Page 38 of Clever Little Thing

“Blanka told you about it?” I said.

“I find blood in her underwear when I am washing clothes.”

I shifted uneasily. Wasn’t it strange that Blanka hadn’t told her mother that, finally, her period had started?

Irina was looking at me, like she wanted something more from me. Maybe she simply wanted someone else to know about this tragic irony: Blanka had in a sense grown up right before she died. Maybe it was enough to share this information with me. Or perhaps she felt guilty that she had not watched over Blanka closely enough. “Do you think there could have been a connection with her heart condition?” I asked.

Irina looked blank. “What condition?”

“The one that, you know…killed her.”

“Charlotte,” Irina said. “She kills herself.”

Blood roared in my ears like waves, pounding and crashing. “No, she had a heart attack. That’s what you told me. In the hot tub.”

She shook her head. “Neighbor has bad back. Blanka is house-sitting. She takes all his muscle relaxants, then gets into hot tub, drinks whole bottle of vodka.”

“But you said it was a heart condition.”

“She has sickness here,” Irina said, placing a fist over her breastbone. “I tell you this. She pass out. She go under. All this I tell you. You hear something else.”

“Oh god,” I said, thinking she must have thought that my reaction was lacking. She must have thought me callous, shallow. “I’m sorry. That day you took me to the hot tub, I didn’t realize what you were saying. I thought it was an accident. I didn’t realize she killed herself. I am so sorry, I didn’t realize the—the level of tragedy, if that makes sense.”

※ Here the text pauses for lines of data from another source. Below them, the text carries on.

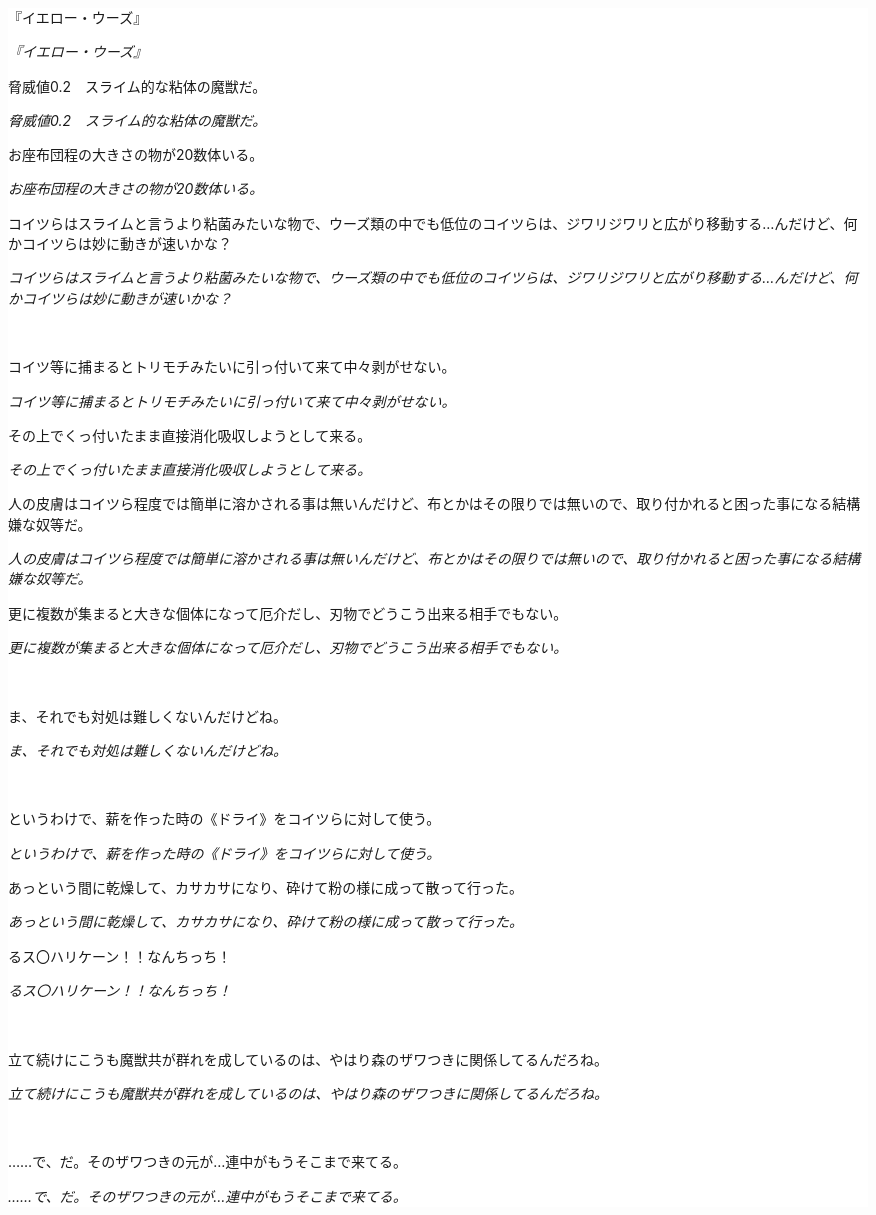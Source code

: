 『イエロー・ウーズ』

*『イエロー・ウーズ』*

脅威値0.2　スライム的な粘体の魔獣だ。

*脅威値0.2　スライム的な粘体の魔獣だ。*

お座布団程の大きさの物が20数体いる。

*お座布団程の大きさの物が20数体いる。*

コイツらはスライムと言うより粘菌みたいな物で、ウーズ類の中でも低位のコイツらは、ジワリジワリと広がり移動する…んだけど、何かコイツらは妙に動きが速いかな？

*コイツらはスライムと言うより粘菌みたいな物で、ウーズ類の中でも低位のコイツらは、ジワリジワリと広がり移動する…んだけど、何かコイツらは妙に動きが速いかな？*

&nbsp;

コイツ等に捕まるとトリモチみたいに引っ付いて来て中々剥がせない。

*コイツ等に捕まるとトリモチみたいに引っ付いて来て中々剥がせない。*

その上でくっ付いたまま直接消化吸収しようとして来る。

*その上でくっ付いたまま直接消化吸収しようとして来る。*

人の皮膚はコイツら程度では簡単に溶かされる事は無いんだけど、布とかはその限りでは無いので、取り付かれると困った事になる結構嫌な奴等だ。

*人の皮膚はコイツら程度では簡単に溶かされる事は無いんだけど、布とかはその限りでは無いので、取り付かれると困った事になる結構嫌な奴等だ。*

更に複数が集まると大きな個体になって厄介だし、刃物でどうこう出来る相手でもない。

*更に複数が集まると大きな個体になって厄介だし、刃物でどうこう出来る相手でもない。*

&nbsp;

ま、それでも対処は難しくないんだけどね。

*ま、それでも対処は難しくないんだけどね。*

&nbsp;

というわけで、薪を作った時の《ドライ》をコイツらに対して使う。

*というわけで、薪を作った時の《ドライ》をコイツらに対して使う。*

あっという間に乾燥して、カサカサになり、砕けて粉の様に成って散って行った。

*あっという間に乾燥して、カサカサになり、砕けて粉の様に成って散って行った。*

るス〇ハリケーン！！なんちっち！

*るス〇ハリケーン！！なんちっち！*

&nbsp;

立て続けにこうも魔獣共が群れを成しているのは、やはり森のザワつきに関係してるんだろね。

*立て続けにこうも魔獣共が群れを成しているのは、やはり森のザワつきに関係してるんだろね。*

&nbsp;

……で、だ。そのザワつきの元が…連中がもうそこまで来てる。

*……で、だ。そのザワつきの元が…連中がもうそこまで来てる。*
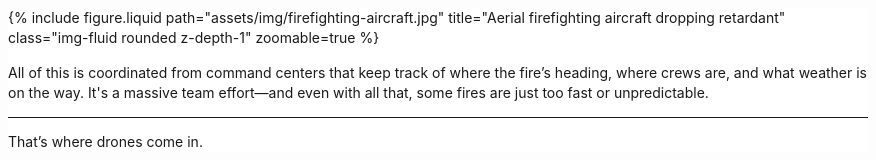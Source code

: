 {% include figure.liquid path="assets/img/firefighting-aircraft.jpg" title="Aerial firefighting aircraft dropping retardant" class="img-fluid rounded z-depth-1" zoomable=true %}

All of this is coordinated from command centers that keep track of where the fire’s heading, where crews are, and what weather is on the way. It's a massive team effort—and even with all that, some fires are just too fast or unpredictable.

---

That’s where drones come in.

Irina bent over her crochet work, lips pursed. Maybe this was a way to survive: you focused on the next stitch, then the next. That way you could tell someone that your daughter killed herself, and not fall down on the ground and tear your own heart out.

•••

I was too upset to go home. I needed to move. I went to Alexandra Park, where Blanka and Stella had once spent so much time. I walked round and round the duck pond, where brown algae partly covered the oily water. It was cold, the sky grey and low. I found myself at these concrete cylinders of varying heights that were big enough to climb inside. Stella called them the soup pots. Once, I got home and Blanka and Stella were still out. It was past the time that Blanka was supposed to stop work, so I’d run to the park and found them here. Stella crouched inside one of them, and Blanka was making stirring motions with her hand and calling, “And now I put in parsley, chop, chop, chop! Salt and pepper! I am heating up water and boiling you!” Stella was laughing hysterically as she scrambled out and ran away.

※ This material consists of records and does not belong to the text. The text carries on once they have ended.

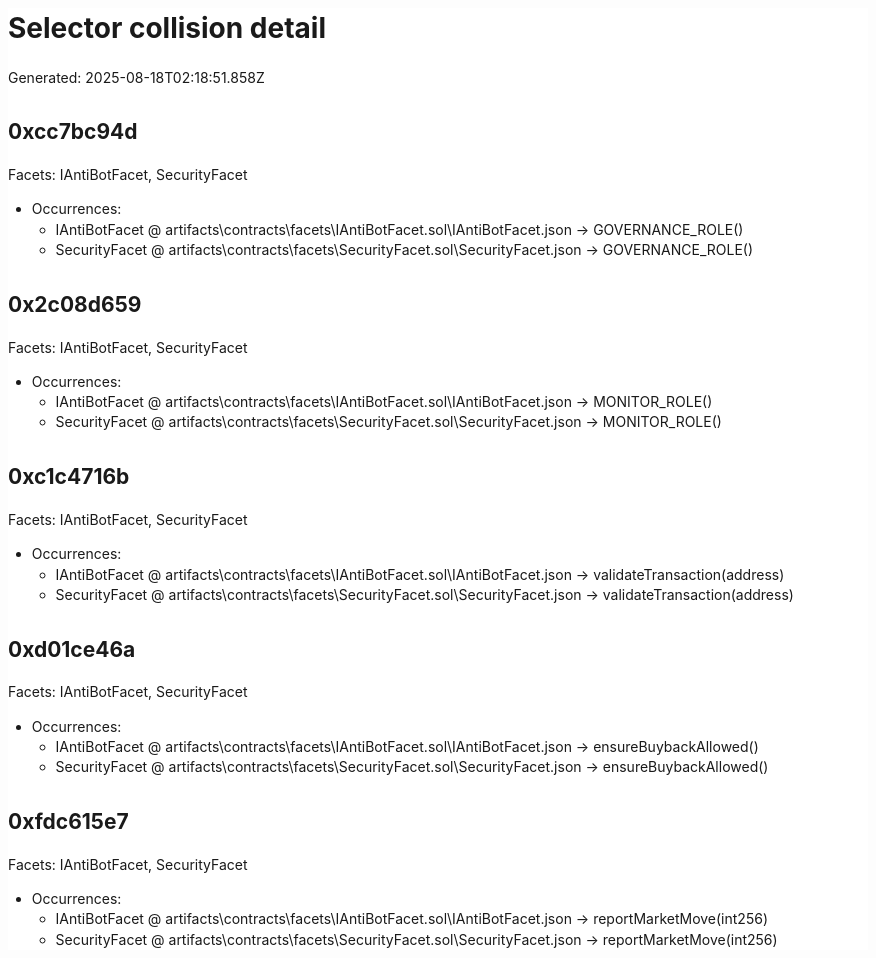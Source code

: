 # Selector collision detail

Generated: 2025-08-18T02:18:51.858Z

## 0xcc7bc94d

Facets: IAntiBotFacet, SecurityFacet

- Occurrences:
  - IAntiBotFacet @ artifacts\contracts\facets\IAntiBotFacet.sol\IAntiBotFacet.json -> GOVERNANCE_ROLE()
  - SecurityFacet @ artifacts\contracts\facets\SecurityFacet.sol\SecurityFacet.json -> GOVERNANCE_ROLE()

## 0x2c08d659

Facets: IAntiBotFacet, SecurityFacet

- Occurrences:
  - IAntiBotFacet @ artifacts\contracts\facets\IAntiBotFacet.sol\IAntiBotFacet.json -> MONITOR_ROLE()
  - SecurityFacet @ artifacts\contracts\facets\SecurityFacet.sol\SecurityFacet.json -> MONITOR_ROLE()

## 0xc1c4716b

Facets: IAntiBotFacet, SecurityFacet

- Occurrences:
  - IAntiBotFacet @ artifacts\contracts\facets\IAntiBotFacet.sol\IAntiBotFacet.json -> validateTransaction(address)
  - SecurityFacet @ artifacts\contracts\facets\SecurityFacet.sol\SecurityFacet.json -> validateTransaction(address)

## 0xd01ce46a

Facets: IAntiBotFacet, SecurityFacet

- Occurrences:
  - IAntiBotFacet @ artifacts\contracts\facets\IAntiBotFacet.sol\IAntiBotFacet.json -> ensureBuybackAllowed()
  - SecurityFacet @ artifacts\contracts\facets\SecurityFacet.sol\SecurityFacet.json -> ensureBuybackAllowed()

## 0xfdc615e7

Facets: IAntiBotFacet, SecurityFacet

- Occurrences:
  - IAntiBotFacet @ artifacts\contracts\facets\IAntiBotFacet.sol\IAntiBotFacet.json -> reportMarketMove(int256)
  - SecurityFacet @ artifacts\contracts\facets\SecurityFacet.sol\SecurityFacet.json -> reportMarketMove(int256)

Was Blanka depressed the whole time she took care of Stella, for four years, getting worse and worse? But why didn’t shetellme? If Blanka felt so bad that she killed herself, why did she never ask me for help? We weren’t close, we barely knew each other, but I would have helped her if she’d ever asked. I replayed the last few months that I’d known her, the last few months of her life, trying to find a clue in her behavior.

She became sloppier in that time. She took Stella to the park without taking her sunscreen or hat, even though I left the go bag packed and ready by the door. I frequently reminded her to put a drop of bleach solution inside Stella’s bath toys to prevent mold growth, but when I squeezed Stella’s little blue whale, black gunk shot out.

Still, I wasn’t about to look for someone else. Stella was happy with Blanka, and Blanka, in turn, stayed calm whatever Stella did.

The last day she worked for us, I had a deadline and worked late. I emerged from my home office and found Blanka tied to a dining chair. Stella had used loops of masking tape and several colors of ribbon from my gift-wrapping station. Wrapped around her middle was a rope made out of a couple of my bras and a few pairs of tights.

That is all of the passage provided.